By adding a specially patterned layer of silica glass to the surface of ordinary solar cells, a team of researchers led by Shanhui Fan, an electrical engineering professor at Stanford University in California has found a way to let solar cells cool themselves by shepherding away unwanted thermal radiation. The researchers describe their innovative design in the premiere issue of The Optical Society's (OSA) new open-access journal Optica.

Solar cells are among the most promising and widely used renewable energy technologies on the market today. Though readily available and easily manufactured, even the best designs convert only a fraction of the energy they receive from the Sun into usable electricity.

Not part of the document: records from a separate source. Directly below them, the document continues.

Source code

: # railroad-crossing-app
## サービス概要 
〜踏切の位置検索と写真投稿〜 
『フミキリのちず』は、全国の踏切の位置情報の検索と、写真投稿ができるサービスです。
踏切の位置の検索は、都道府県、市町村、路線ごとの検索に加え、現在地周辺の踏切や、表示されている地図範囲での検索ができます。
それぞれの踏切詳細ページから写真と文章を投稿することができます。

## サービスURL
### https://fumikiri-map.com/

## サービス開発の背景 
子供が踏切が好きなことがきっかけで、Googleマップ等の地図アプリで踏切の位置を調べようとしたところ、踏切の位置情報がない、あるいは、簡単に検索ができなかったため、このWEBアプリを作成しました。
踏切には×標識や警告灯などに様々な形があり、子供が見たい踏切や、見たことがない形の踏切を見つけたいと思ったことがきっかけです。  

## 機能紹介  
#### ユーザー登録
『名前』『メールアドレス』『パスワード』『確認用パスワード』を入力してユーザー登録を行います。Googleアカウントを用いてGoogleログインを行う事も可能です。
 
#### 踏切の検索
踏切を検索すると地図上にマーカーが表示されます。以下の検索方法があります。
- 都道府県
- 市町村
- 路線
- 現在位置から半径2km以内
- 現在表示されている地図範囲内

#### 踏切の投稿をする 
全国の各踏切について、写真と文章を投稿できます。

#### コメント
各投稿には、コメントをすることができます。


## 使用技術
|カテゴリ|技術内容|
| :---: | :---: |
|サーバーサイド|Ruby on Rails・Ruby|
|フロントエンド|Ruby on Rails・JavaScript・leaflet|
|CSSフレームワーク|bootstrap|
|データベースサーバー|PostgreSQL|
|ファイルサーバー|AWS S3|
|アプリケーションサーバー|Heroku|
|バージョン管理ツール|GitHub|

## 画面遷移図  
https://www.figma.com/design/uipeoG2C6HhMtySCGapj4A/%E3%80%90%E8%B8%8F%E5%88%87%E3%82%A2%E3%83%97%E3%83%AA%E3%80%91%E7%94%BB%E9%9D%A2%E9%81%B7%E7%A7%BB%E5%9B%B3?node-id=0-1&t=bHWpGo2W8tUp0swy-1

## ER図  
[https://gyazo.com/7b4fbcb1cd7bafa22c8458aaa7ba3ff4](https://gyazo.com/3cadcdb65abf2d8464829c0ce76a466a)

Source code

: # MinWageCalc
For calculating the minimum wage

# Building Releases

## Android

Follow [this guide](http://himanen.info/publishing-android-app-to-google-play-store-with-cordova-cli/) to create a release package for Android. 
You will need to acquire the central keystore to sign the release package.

Part of this loss is the unavoidable consequence of converting sunlight into electricity. A surprisingly vexing amount, however, is due to solar cells overheating.
Under normal operating conditions, solar cells can easily reach temperatures of 130 degrees Fahrenheit (55 degrees Celsius) or more. These harsh conditions quickly sap efficiency and can markedly shorten the lifespan of a solar cell. Actively cooling solar cells, however—either by ventilation or coolants—would be prohibitively expensive and at odds with the need to optimize exposure to the Sun.

The newly proposed design avoids these problems by taking a more elegant, passive approach to cooling. By embedding tiny pyramid- and cone-shaped structures on an incredibly thin layer of silica glass, the researchers found a way of redirecting unwanted heat—in the form of infrared radiation—from the surface of solar cells, through the atmosphere, and back into space.